Вернувшись в Москву с этюдами и рисунками, Алексей стал лихорадочно, под свежими впечатлениями, работать.
Сохранились две его картины: «Степь днем» и «Рассвет в степи».
Первое полотно поражает своей светоносностью. Море света. Световое излучение. Это степь в жаркий летний день, когда сухим зноем пышет земля, когда замерли, не колышутся при безветрии хлебные нивы. И еще бросается в глаза — почти две трети картины занимает небо. Уже подлинно саврасовское, которому в дальнейших полотнах художника будет отводиться первостепенная роль. Степь небезжизненна. На переднем плане, рядом с пригорком, поросшим травой и цветами, Саврасов изобразил двух дроф — крупных и изящных птиц, которые запомнились ему еще во время первой поездки на Украину.

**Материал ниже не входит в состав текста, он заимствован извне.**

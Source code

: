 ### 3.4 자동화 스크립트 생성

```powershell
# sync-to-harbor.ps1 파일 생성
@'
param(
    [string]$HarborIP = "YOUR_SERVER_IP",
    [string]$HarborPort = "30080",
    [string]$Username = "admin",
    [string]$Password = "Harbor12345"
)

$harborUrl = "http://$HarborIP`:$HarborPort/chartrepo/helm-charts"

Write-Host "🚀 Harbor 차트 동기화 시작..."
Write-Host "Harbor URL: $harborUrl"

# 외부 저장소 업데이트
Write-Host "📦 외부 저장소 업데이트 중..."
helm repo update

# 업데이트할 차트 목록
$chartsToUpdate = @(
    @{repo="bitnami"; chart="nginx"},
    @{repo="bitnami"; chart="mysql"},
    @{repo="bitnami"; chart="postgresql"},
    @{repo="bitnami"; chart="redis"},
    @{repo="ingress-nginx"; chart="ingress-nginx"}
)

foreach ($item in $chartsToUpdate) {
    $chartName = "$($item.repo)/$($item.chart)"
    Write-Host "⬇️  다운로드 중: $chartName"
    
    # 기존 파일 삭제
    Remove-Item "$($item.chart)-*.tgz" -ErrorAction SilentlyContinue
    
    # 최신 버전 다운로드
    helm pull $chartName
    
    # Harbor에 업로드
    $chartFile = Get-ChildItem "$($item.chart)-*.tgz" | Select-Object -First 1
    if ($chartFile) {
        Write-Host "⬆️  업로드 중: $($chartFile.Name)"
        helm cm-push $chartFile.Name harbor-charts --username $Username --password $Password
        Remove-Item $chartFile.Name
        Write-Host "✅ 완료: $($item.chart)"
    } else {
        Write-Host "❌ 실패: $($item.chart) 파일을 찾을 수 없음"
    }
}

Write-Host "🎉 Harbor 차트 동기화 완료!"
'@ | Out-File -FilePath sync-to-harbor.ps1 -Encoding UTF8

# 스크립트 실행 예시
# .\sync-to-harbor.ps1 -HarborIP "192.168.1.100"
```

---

Совсем иной выглядит степь на втором холсте Саврасова. Здесь она еще только пробудилась от ночного оцепенения; мгла, тени лишь начинают рассеиваться; светает. Огромное и на этой картине небо бледнеет, занимается заря, играя своими колдовскими, изменчивыми красками. Но степь еще окутана сумраком. Рождение утра свершается в небесах… И невольно вспоминается знаменитое описание рассвета у Тургенева в «Записках охотника»: «Свежая струя пробежала по моему лицу. Я открыл глаза: утро зачиналось. Еще нигде не румянилась заря, но уже забелелось на востоке. Все стало видно, хотя смутно видно, кругом. Бледно-серое небо светлело, холодело, синело; звезды то мигали слабым светом, то исчезали: отсырела земля, запотели листья, кое-где стали раздаваться живые звуки, голоса, и жидкий, ранний ветерок уже пошел бродить и порхать над землею».
Все тот же Рамазанов писал об украинских работах молодого художника в журнале «Москвитянин» в феврале 1853 года: «Пейзажи г. Саврасова… дышат свежестью, разнообразием и тою силою, которая усваивается кистью художника, вследствие теплого и вместе с тем разумного воззрения на природу. Саврасов в произведениях своих начинает достигать чувства меры, о котором мы говорили выше, и потому самобытность его таланта несомненна, — можно надеяться, что он не впадет ни в какие подражания, столь недостойные прямого дарования».
Самобытность таланта! Знаменательные проницательные слова. А мастеру в ту пору еще не исполнилось 23 года!